Friday, August 13th, 2010

Baby Ryan, based on someone I know all too well, is the knew blogger on Baby Banter, which is run by the fabulous site SheKnows.com. I say it’s time for those kids to pull their weight. Chicken fingers, pizzas, and hotdogs don’t pay for themselves, you know? Once my kids hit Kindergarten it’s time to pay the piper. So, along those lines, Ryan is a working baby writer. Sure, it was hard to teach her how to type, but I put her in front of the keyboard and told her she couldn’t have dessert until she could type 60WPM. Let me tell you about the power of a black and white cookie.

She also happens to be hilarious!!! I will list her posts here and if you’re intrigued click the link. Here’s her bio, so you know what you’re in for.

Ryan “The Rockstar”
Whassup, I’m Baby Ryan. Here’s what you should know about me, first of all, I’m a girl — people get confused by the name and lack of hair on my head. As you may have guessed by my advanced vocabulary, I’m crazy smart. I have an uncanny knack for telling it like it is, but deep down I’m still a big mush. Sure, I’ve been called ornery and stubborn, but those qualities are certain to help me at Kindermusik when some stinky little crybaby tries to steal my tambourine.

Contrary to common belief, I understand everything you weird, cooing people are saying. I’m also pretty sure that I’m royalty of some sort because you all act like my servants. It seems that many of you are simply here to entertain and amuse me, while the rest of you wait on me hand and foot. I don’t have to walk anywhere, scrounge for food or even lift a spoon for that matter. I can get insanely dirty and someone just cleans me up. Even more astounding, when I get you people dirty, you simply laugh and wipe the pureed bananas out of your hair. Best of all, I don’t have to poop in that crazy hole that sucks out your soul through your bottom.
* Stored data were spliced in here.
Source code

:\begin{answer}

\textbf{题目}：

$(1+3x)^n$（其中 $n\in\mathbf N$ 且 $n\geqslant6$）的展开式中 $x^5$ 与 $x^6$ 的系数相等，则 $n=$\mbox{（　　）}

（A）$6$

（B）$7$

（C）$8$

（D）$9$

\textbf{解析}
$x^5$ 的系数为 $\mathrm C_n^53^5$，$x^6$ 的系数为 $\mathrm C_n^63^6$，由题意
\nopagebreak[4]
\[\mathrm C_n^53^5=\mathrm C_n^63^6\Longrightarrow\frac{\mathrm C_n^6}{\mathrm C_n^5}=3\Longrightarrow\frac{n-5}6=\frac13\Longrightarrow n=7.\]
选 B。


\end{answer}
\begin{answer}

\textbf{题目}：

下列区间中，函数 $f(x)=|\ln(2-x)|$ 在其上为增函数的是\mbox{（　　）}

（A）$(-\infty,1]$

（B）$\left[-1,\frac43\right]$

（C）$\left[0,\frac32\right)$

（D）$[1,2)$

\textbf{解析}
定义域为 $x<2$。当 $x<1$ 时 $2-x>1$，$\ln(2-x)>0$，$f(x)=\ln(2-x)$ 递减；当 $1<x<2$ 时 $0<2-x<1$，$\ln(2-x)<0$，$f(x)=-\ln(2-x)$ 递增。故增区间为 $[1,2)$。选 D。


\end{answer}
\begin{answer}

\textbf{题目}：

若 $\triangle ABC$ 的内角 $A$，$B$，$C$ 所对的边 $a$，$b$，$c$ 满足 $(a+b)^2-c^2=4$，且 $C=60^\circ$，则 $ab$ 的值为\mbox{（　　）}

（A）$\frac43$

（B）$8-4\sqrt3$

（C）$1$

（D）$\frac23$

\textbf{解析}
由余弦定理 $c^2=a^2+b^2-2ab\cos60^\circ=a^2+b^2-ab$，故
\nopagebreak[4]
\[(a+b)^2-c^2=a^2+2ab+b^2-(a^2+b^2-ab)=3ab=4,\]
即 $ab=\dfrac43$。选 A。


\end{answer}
I simply need to cry (I wish someone would get me a bell) and you’re at my beck and call. Being a baby rocks!

Ryan’s Profile:

Age: 9 months

Likes: Catching sight of my future BF Zuma Rossdale in a magazine

Hates: The short annoying kid they call my brother and my “Spit Happens” bib

Favorite Word: No

When I grow up: Me and Zuma will live happily ever after

Post: Seriously? Not the Pea Plane Again!

Why are Men Such Wusses? Things husbands do when they’re sick

Friday, July 30th, 2010

For four days I have been sick.  Nothing crazy; just the usual sore throat in the morning, coughing, fatigue kind of thing.  Yet, in those four days, the world miraculously kept spinning. My children’s schedules did not disappear, nor did mine.  They made it to camp, and to baseball, and the Doctor.  They did not suffer from starvation because I decided to forgo grocery shopping, or making them breakfast, or packing their lunches; so that I could lie around and do something trivial, like recuperate.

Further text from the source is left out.